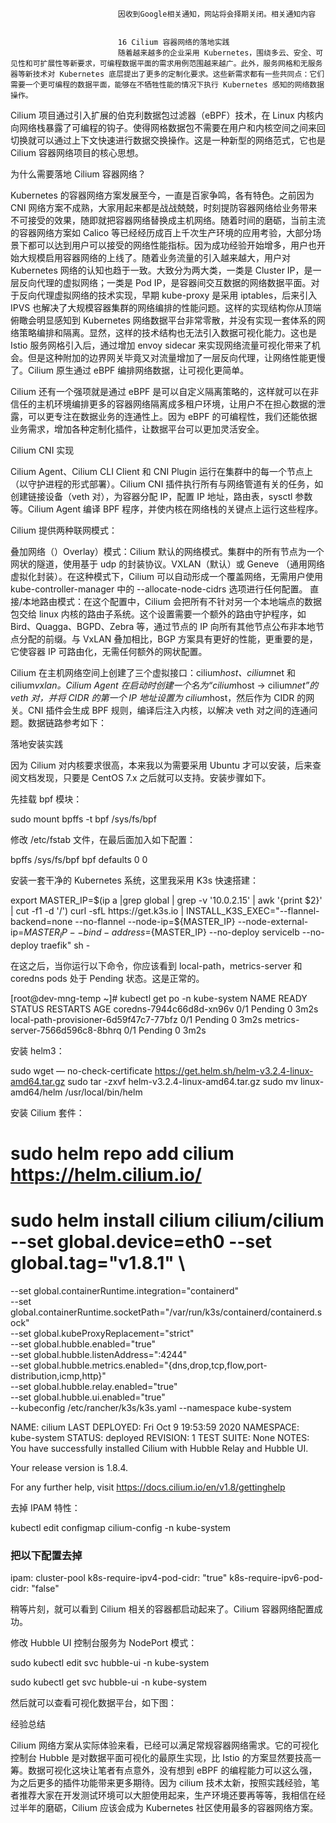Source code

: 
                            
                            因收到Google相关通知，网站将会择期关闭。相关通知内容
                            
                            
                            16 Cilium 容器网络的落地实践
                            随着越来越多的企业采用 Kubernetes，围绕多云、安全、可见性和可扩展性等新要求，可编程数据平面的需求用例范围越来越广。此外，服务网格和无服务器等新技术对 Kubernetes 底层提出了更多的定制化要求。这些新需求都有一些共同点：它们需要一个更可编程的数据平面，能够在不牺牲性能的情况下执行 Kubernetes 感知的网络数据操作。

Cilium 项目通过引入扩展的伯克利数据包过滤器（eBPF）技术，在 Linux 内核内向网络栈暴露了可编程的钩子。使得网格数据包不需要在用户和内核空间之间来回切换就可以通过上下文快速进行数据交换操作。这是一种新型的网络范式，它也是 Cilium 容器网络项目的核心思想。



为什么需要落地 Cilium 容器网络？

Kubernetes 的容器网络方案发展至今，一直是百家争鸣，各有特色。之前因为 CNI 网络方案不成熟，大家用起来都是战战兢兢，时刻提防容器网络给业务带来不可接受的效果，随即就把容器网络替换成主机网络。随着时间的磨砺，当前主流的容器网络方案如 Calico 等已经经历成百上千次生产环境的应用考验，大部分场景下都可以达到用户可以接受的网络性能指标。因为成功经验开始增多，用户也开始大规模启用容器网络的上线了。随着业务流量的引入越来越大，用户对 Kubernetes 网络的认知也趋于一致。大致分为两大类，一类是 Cluster IP，是一层反向代理的虚拟网络；一类是 Pod IP，是容器间交互数据的网络数据平面。对于反向代理虚拟网络的技术实现，早期 kube-proxy 是采用 iptables，后来引入 IPVS 也解决了大规模容器集群的网络编排的性能问题。这样的实现结构你从顶端俯瞰会明显感知到 Kubernetes 网络数据平台非常零散，并没有实现一套体系的网络策略编排和隔离。显然，这样的技术结构也无法引入数据可视化能力。这也是 Istio 服务网格引入后，通过增加 envoy sidecar 来实现网络流量可视化带来了机会。但是这种附加的边界网关毕竟又对流量增加了一层反向代理，让网络性能更慢了。Cilium 原生通过 eBPF 编排网络数据，让可视化更简单。

Cilium 还有一个强项就是通过 eBPF 是可以自定义隔离策略的，这样就可以在非信任的主机环境编排更多的容器网络隔离成多租户环境，让用户不在担心数据的泄露，可以更专注在数据业务的连通性上。因为 eBPF 的可编程性，我们还能依据业务需求，增加各种定制化插件，让数据平台可以更加灵活安全。

Cilium CNI 实现

Cilium Agent、Cilium CLI Client 和 CNI Plugin 运行在集群中的每一个节点上（以守护进程的形式部署）。Cilium CNI 插件执行所有与网络管道有关的任务，如创建链接设备（veth 对），为容器分配 IP，配置 IP 地址，路由表，sysctl 参数等。Cilium Agent 编译 BPF 程序，并使内核在网络栈的关键点上运行这些程序。

Cilium 提供两种联网模式：


叠加网络（）Overlay）模式：Cilium 默认的网络模式。集群中的所有节点为一个网状的隧道，使用基于 udp 的封装协议。VXLAN（默认）或 Geneve （通用网络虚拟化封装）。在这种模式下，Cilium 可以自动形成一个覆盖网络，无需用户使用 kube-controller-manager 中的 --allocate-node-cidrs 选项进行任何配置。
直接/本地路由模式：在这个配置中，Cilium 会把所有不针对另一个本地端点的数据包交给 linux 内核的路由子系统。这个设置需要一个额外的路由守护程序，如 Bird、Quagga、BGPD、Zebra 等，通过节点的 IP 向所有其他节点公布非本地节点分配的前缀。与 VxLAN 叠加相比，BGP 方案具有更好的性能，更重要的是，它使容器 IP 可路由化，无需任何额外的网状配置。


Cilium 在主机网络空间上创建了三个虚拟接口：cilium*host、cilium*net 和 cilium*vxlan。Cilium Agent 在启动时创建一个名为“cilium*host -> cilium*net”的 veth 对，并将 CIDR 的第一个 IP 地址设置为 cilium*host，然后作为 CIDR 的网关。CNI 插件会生成 BPF 规则，编译后注入内核，以解决 veth 对之间的连通问题。数据链路参考如下：



落地安装实践

因为 Cilium 对内核要求很高，本来我以为需要采用 Ubuntu 才可以安装，后来查阅文档发现，只要是 CentOS 7.x 之后就可以支持。安装步骤如下。


先挂载 bpf 模块：


sudo mount bpffs -t bpf /sys/fs/bpf




修改 /etc/fstab 文件，在最后面加入如下配置：


bpffs                  /sys/fs/bpf             bpf     defaults 0 0




安装一套干净的 Kubernetes 系统，这里我采用 K3s 快速搭建：


export MASTER_IP=$(ip a |grep global | grep -v '10.0.2.15' | awk '{print $2}' | cut -f1 -d '/')
curl -sfL https://get.k3s.io | INSTALL_K3S_EXEC="--flannel-backend=none --no-flannel --node-ip=${MASTER_IP} --node-external-ip=${MASTER_IP} --bind-address=${MASTER_IP} --no-deploy servicelb --no-deploy traefik" sh -




在这之后，当你运行以下命令，你应该看到 local-path，metrics-server 和 coredns pods 处于 Pending 状态。这是正常的。


[root@dev-mng-temp ~]# kubectl get po -n kube-system
NAME                                     READY   STATUS    RESTARTS   AGE
coredns-7944c66d8d-xn96v                 0/1     Pending   0          3m2s
local-path-provisioner-6d59f47c7-77bfz   0/1     Pending   0          3m2s
metrics-server-7566d596c8-8bhrq          0/1     Pending   0          3m2s




安装 helm3：


sudo wget — no-check-certificate https://get.helm.sh/helm-v3.2.4-linux-amd64.tar.gz
sudo tar -zxvf helm-v3.2.4-linux-amd64.tar.gz
sudo mv linux-amd64/helm /usr/local/bin/helm




安装 Cilium 套件：


# sudo helm repo add cilium https://helm.cilium.io/

# sudo helm install cilium cilium/cilium --set global.device=eth0 --set global.tag="v1.8.1" \
--set global.containerRuntime.integration="containerd" \
--set global.containerRuntime.socketPath="/var/run/k3s/containerd/containerd.sock" \
--set global.kubeProxyReplacement="strict" \
--set global.hubble.enabled="true" \
--set global.hubble.listenAddress=":4244" \
--set global.hubble.metrics.enabled="{dns,drop,tcp,flow,port-distribution,icmp,http}" \
--set global.hubble.relay.enabled="true" \
--set global.hubble.ui.enabled="true" \
--kubeconfig /etc/rancher/k3s/k3s.yaml --namespace kube-system

NAME: cilium
LAST DEPLOYED: Fri Oct  9 19:53:59 2020
NAMESPACE: kube-system
STATUS: deployed
REVISION: 1
TEST SUITE: None
NOTES:
You have successfully installed Cilium with Hubble Relay and Hubble UI.

Your release version is 1.8.4.

For any further help, visit https://docs.cilium.io/en/v1.8/gettinghelp




去掉 IPAM 特性：


kubectl edit configmap cilium-config -n kube-system

### 把以下配置去掉
  ipam: cluster-pool
  k8s-require-ipv4-pod-cidr: "true"
  k8s-require-ipv6-pod-cidr: "false"



稍等片刻，就可以看到 Cilium 相关的容器都启动起来了。Cilium 容器网络配置成功。


修改 Hubble UI 控制台服务为 NodePort 模式：


sudo kubectl edit svc hubble-ui -n kube-system

sudo kubectl get svc hubble-ui -n kube-system



然后就可以查看可视化数据平台，如下图：



经验总结

Cilium 网络方案从实际体验来看，已经可以满足常规容器网络需求。它的可视化控制台 Hubble 是对数据平面可视化的最原生实现，比 Istio 的方案显然要技高一筹。数据可视化这块让笔者有点意外，没有想到 eBPF 的编程能力可以这么强，为之后更多的插件功能带来更多期待。因为 cilium 技术太新，按照实践经验，笔者推荐大家在开发测试环境可以大胆使用起来，生产环境还要再等等，我相信在经过半年的磨砺，Cilium 应该会成为 Kubernetes 社区使用最多的容器网络方案。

━━━━━━

INSTRUCTIONS FOR THE TASK: Write out the entries above verbatim; the pictures do not belong in your copy.

SOLUTION FOR THIS TASK:
Source code

: 
                            
                            因收到Google相关通知，网站将会择期关闭。相关通知内容
                            
                            
                            16 Cilium 容器网络的落地实践
                            随着越来越多的企业采用 Kubernetes，围绕多云、安全、可见性和可扩展性等新要求，可编程数据平面的需求用例范围越来越广。此外，服务网格和无服务器等新技术对 Kubernetes 底层提出了更多的定制化要求。这些新需求都有一些共同点：它们需要一个更可编程的数据平面，能够在不牺牲性能的情况下执行 Kubernetes 感知的网络数据操作。

Cilium 项目通过引入扩展的伯克利数据包过滤器（eBPF）技术，在 Linux 内核内向网络栈暴露了可编程的钩子。使得网格数据包不需要在用户和内核空间之间来回切换就可以通过上下文快速进行数据交换操作。这是一种新型的网络范式，它也是 Cilium 容器网络项目的核心思想。



为什么需要落地 Cilium 容器网络？

Kubernetes 的容器网络方案发展至今，一直是百家争鸣，各有特色。之前因为 CNI 网络方案不成熟，大家用起来都是战战兢兢，时刻提防容器网络给业务带来不可接受的效果，随即就把容器网络替换成主机网络。随着时间的磨砺，当前主流的容器网络方案如 Calico 等已经经历成百上千次生产环境的应用考验，大部分场景下都可以达到用户可以接受的网络性能指标。因为成功经验开始增多，用户也开始大规模启用容器网络的上线了。随着业务流量的引入越来越大，用户对 Kubernetes 网络的认知也趋于一致。大致分为两大类，一类是 Cluster IP，是一层反向代理的虚拟网络；一类是 Pod IP，是容器间交互数据的网络数据平面。对于反向代理虚拟网络的技术实现，早期 kube-proxy 是采用 iptables，后来引入 IPVS 也解决了大规模容器集群的网络编排的性能问题。这样的实现结构你从顶端俯瞰会明显感知到 Kubernetes 网络数据平台非常零散，并没有实现一套体系的网络策略编排和隔离。显然，这样的技术结构也无法引入数据可视化能力。这也是 Istio 服务网格引入后，通过增加 envoy sidecar 来实现网络流量可视化带来了机会。但是这种附加的边界网关毕竟又对流量增加了一层反向代理，让网络性能更慢了。Cilium 原生通过 eBPF 编排网络数据，让可视化更简单。

Cilium 还有一个强项就是通过 eBPF 是可以自定义隔离策略的，这样就可以在非信任的主机环境编排更多的容器网络隔离成多租户环境，让用户不在担心数据的泄露，可以更专注在数据业务的连通性上。因为 eBPF 的可编程性，我们还能依据业务需求，增加各种定制化插件，让数据平台可以更加灵活安全。

Cilium CNI 实现

Cilium Agent、Cilium CLI Client 和 CNI Plugin 运行在集群中的每一个节点上（以守护进程的形式部署）。Cilium CNI 插件执行所有与网络管道有关的任务，如创建链接设备（veth 对），为容器分配 IP，配置 IP 地址，路由表，sysctl 参数等。Cilium Agent 编译 BPF 程序，并使内核在网络栈的关键点上运行这些程序。

Cilium 提供两种联网模式：


叠加网络（）Overlay）模式：Cilium 默认的网络模式。集群中的所有节点为一个网状的隧道，使用基于 udp 的封装协议。VXLAN（默认）或 Geneve （通用网络虚拟化封装）。在这种模式下，Cilium 可以自动形成一个覆盖网络，无需用户使用 kube-controller-manager 中的 --allocate-node-cidrs 选项进行任何配置。
直接/本地路由模式：在这个配置中，Cilium 会把所有不针对另一个本地端点的数据包交给 linux 内核的路由子系统。这个设置需要一个额外的路由守护程序，如 Bird、Quagga、BGPD、Zebra 等，通过节点的 IP 向所有其他节点公布非本地节点分配的前缀。与 VxLAN 叠加相比，BGP 方案具有更好的性能，更重要的是，它使容器 IP 可路由化，无需任何额外的网状配置。


Cilium 在主机网络空间上创建了三个虚拟接口：cilium*host、cilium*net 和 cilium*vxlan。Cilium Agent 在启动时创建一个名为“cilium*host -> cilium*net”的 veth 对，并将 CIDR 的第一个 IP 地址设置为 cilium*host，然后作为 CIDR 的网关。CNI 插件会生成 BPF 规则，编译后注入内核，以解决 veth 对之间的连通问题。数据链路参考如下：



落地安装实践

因为 Cilium 对内核要求很高，本来我以为需要采用 Ubuntu 才可以安装，后来查阅文档发现，只要是 CentOS 7.x 之后就可以支持。安装步骤如下。


先挂载 bpf 模块：


sudo mount bpffs -t bpf /sys/fs/bpf




修改 /etc/fstab 文件，在最后面加入如下配置：


bpffs                  /sys/fs/bpf             bpf     defaults 0 0




安装一套干净的 Kubernetes 系统，这里我采用 K3s 快速搭建：


export MASTER_IP=$(ip a |grep global | grep -v '10.0.2.15' | awk '{print $2}' | cut -f1 -d '/')
curl -sfL https://get.k3s.io | INSTALL_K3S_EXEC="--flannel-backend=none --no-flannel --node-ip=${MASTER_IP} --node-external-ip=${MASTER_IP} --bind-address=${MASTER_IP} --no-deploy servicelb --no-deploy traefik" sh -




在这之后，当你运行以下命令，你应该看到 local-path，metrics-server 和 coredns pods 处于 Pending 状态。这是正常的。


[root@dev-mng-temp ~]# kubectl get po -n kube-system
NAME                                     READY   STATUS    RESTARTS   AGE
coredns-7944c66d8d-xn96v                 0/1     Pending   0          3m2s
local-path-provisioner-6d59f47c7-77bfz   0/1     Pending   0          3m2s
metrics-server-7566d596c8-8bhrq          0/1     Pending   0          3m2s




安装 helm3：


sudo wget — no-check-certificate https://get.helm.sh/helm-v3.2.4-linux-amd64.tar.gz
sudo tar -zxvf helm-v3.2.4-linux-amd64.tar.gz
sudo mv linux-amd64/helm /usr/local/bin/helm




安装 Cilium 套件：


# sudo helm repo add cilium https://helm.cilium.io/

# sudo helm install cilium cilium/cilium --set global.device=eth0 --set global.tag="v1.8.1" \
--set global.containerRuntime.integration="containerd" \
--set global.containerRuntime.socketPath="/var/run/k3s/containerd/containerd.sock" \
--set global.kubeProxyReplacement="strict" \
--set global.hubble.enabled="true" \
--set global.hubble.listenAddress=":4244" \
--set global.hubble.metrics.enabled="{dns,drop,tcp,flow,port-distribution,icmp,http}" \
--set global.hubble.relay.enabled="true" \
--set global.hubble.ui.enabled="true" \
--kubeconfig /etc/rancher/k3s/k3s.yaml --namespace kube-system

NAME: cilium
LAST DEPLOYED: Fri Oct  9 19:53:59 2020
NAMESPACE: kube-system
STATUS: deployed
REVISION: 1
TEST SUITE: None
NOTES:
You have successfully installed Cilium with Hubble Relay and Hubble UI.

Your release version is 1.8.4.

For any further help, visit https://docs.cilium.io/en/v1.8/gettinghelp




去掉 IPAM 特性：


kubectl edit configmap cilium-config -n kube-system

### 把以下配置去掉
  ipam: cluster-pool
  k8s-require-ipv4-pod-cidr: "true"
  k8s-require-ipv6-pod-cidr: "false"



稍等片刻，就可以看到 Cilium 相关的容器都启动起来了。Cilium 容器网络配置成功。


修改 Hubble UI 控制台服务为 NodePort 模式：


sudo kubectl edit svc hubble-ui -n kube-system

sudo kubectl get svc hubble-ui -n kube-system



然后就可以查看可视化数据平台，如下图：



经验总结

Cilium 网络方案从实际体验来看，已经可以满足常规容器网络需求。它的可视化控制台 Hubble 是对数据平面可视化的最原生实现，比 Istio 的方案显然要技高一筹。数据可视化这块让笔者有点意外，没有想到 eBPF 的编程能力可以这么强，为之后更多的插件功能带来更多期待。因为 cilium 技术太新，按照实践经验，笔者推荐大家在开发测试环境可以大胆使用起来，生产环境还要再等等，我相信在经过半年的磨砺，Cilium 应该会成为 Kubernetes 社区使用最多的容器网络方案。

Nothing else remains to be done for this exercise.